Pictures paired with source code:
============================================================

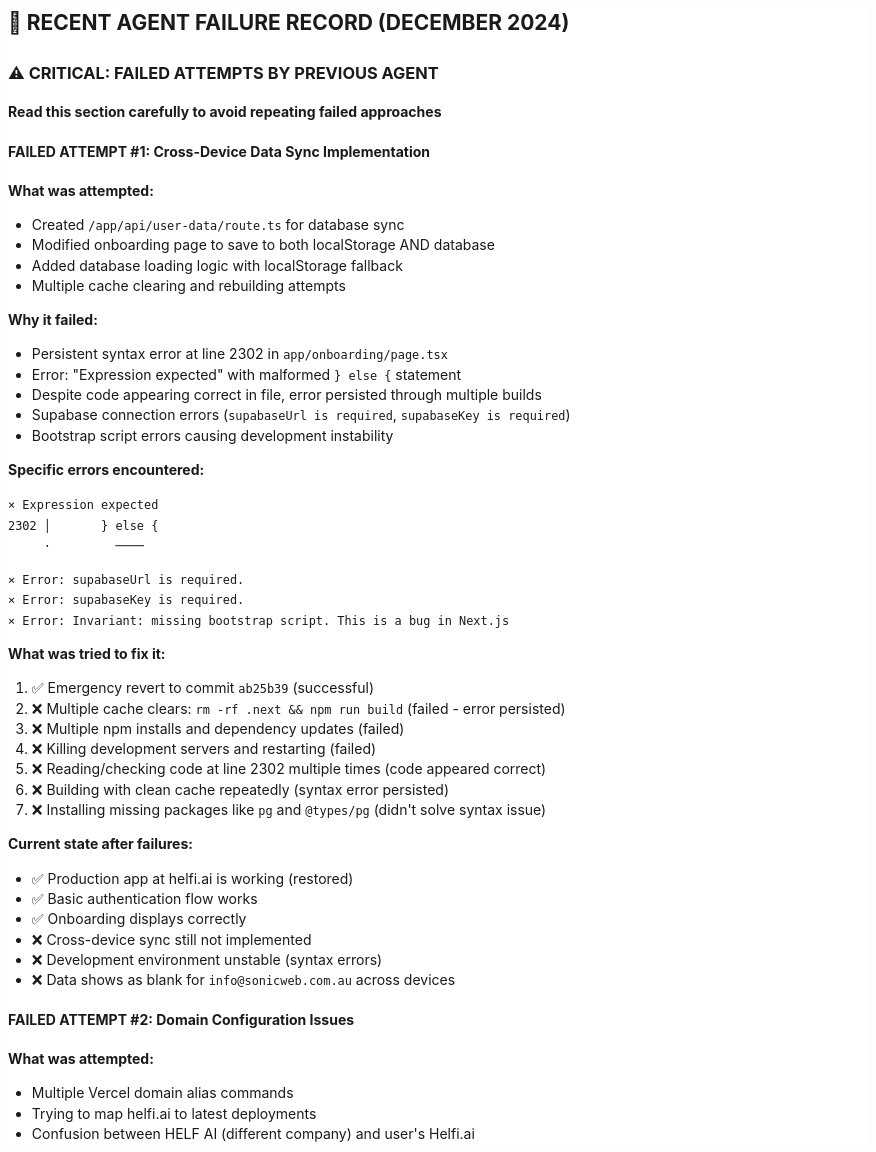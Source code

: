 ## 🚨 RECENT AGENT FAILURE RECORD (DECEMBER 2024)

### ⚠️ CRITICAL: FAILED ATTEMPTS BY PREVIOUS AGENT
**Read this section carefully to avoid repeating failed approaches**

#### FAILED ATTEMPT #1: Cross-Device Data Sync Implementation
**What was attempted:**
- Created `/app/api/user-data/route.ts` for database sync
- Modified onboarding page to save to both localStorage AND database
- Added database loading logic with localStorage fallback
- Multiple cache clearing and rebuilding attempts

**Why it failed:**
- Persistent syntax error at line 2302 in `app/onboarding/page.tsx`
- Error: "Expression expected" with malformed `} else {` statement
- Despite code appearing correct in file, error persisted through multiple builds
- Supabase connection errors (`supabaseUrl is required`, `supabaseKey is required`)
- Bootstrap script errors causing development instability

**Specific errors encountered:**
```
× Expression expected
2302 │       } else {
     ·         ────
```
```
⨯ Error: supabaseUrl is required.
⨯ Error: supabaseKey is required.
⨯ Error: Invariant: missing bootstrap script. This is a bug in Next.js
```

**What was tried to fix it:**
1. ✅ Emergency revert to commit `ab25b39` (successful)
2. ❌ Multiple cache clears: `rm -rf .next && npm run build` (failed - error persisted)
3. ❌ Multiple npm installs and dependency updates (failed)
4. ❌ Killing development servers and restarting (failed)
5. ❌ Reading/checking code at line 2302 multiple times (code appeared correct)
6. ❌ Building with clean cache repeatedly (syntax error persisted)
7. ❌ Installing missing packages like `pg` and `@types/pg` (didn't solve syntax issue)

**Current state after failures:**
- ✅ Production app at helfi.ai is working (restored)
- ✅ Basic authentication flow works
- ✅ Onboarding displays correctly
- ❌ Cross-device sync still not implemented
- ❌ Development environment unstable (syntax errors)
- ❌ Data shows as blank for `info@sonicweb.com.au` across devices

#### FAILED ATTEMPT #2: Domain Configuration Issues
**What was attempted:**
- Multiple Vercel domain alias commands
- Trying to map helfi.ai to latest deployments
- Confusion between HELF AI (different company) and user's Helfi.ai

============================================================

## DIRECTIONS:
Starting at the line with "- Trying to", retype each line through the final one in the data above, unchanged and with nothing added.

## OUTPUT FOR THIS TASK:
- Trying to map helfi.ai to latest deployments
- Confusion between HELF AI (different company) and user's Helfi.ai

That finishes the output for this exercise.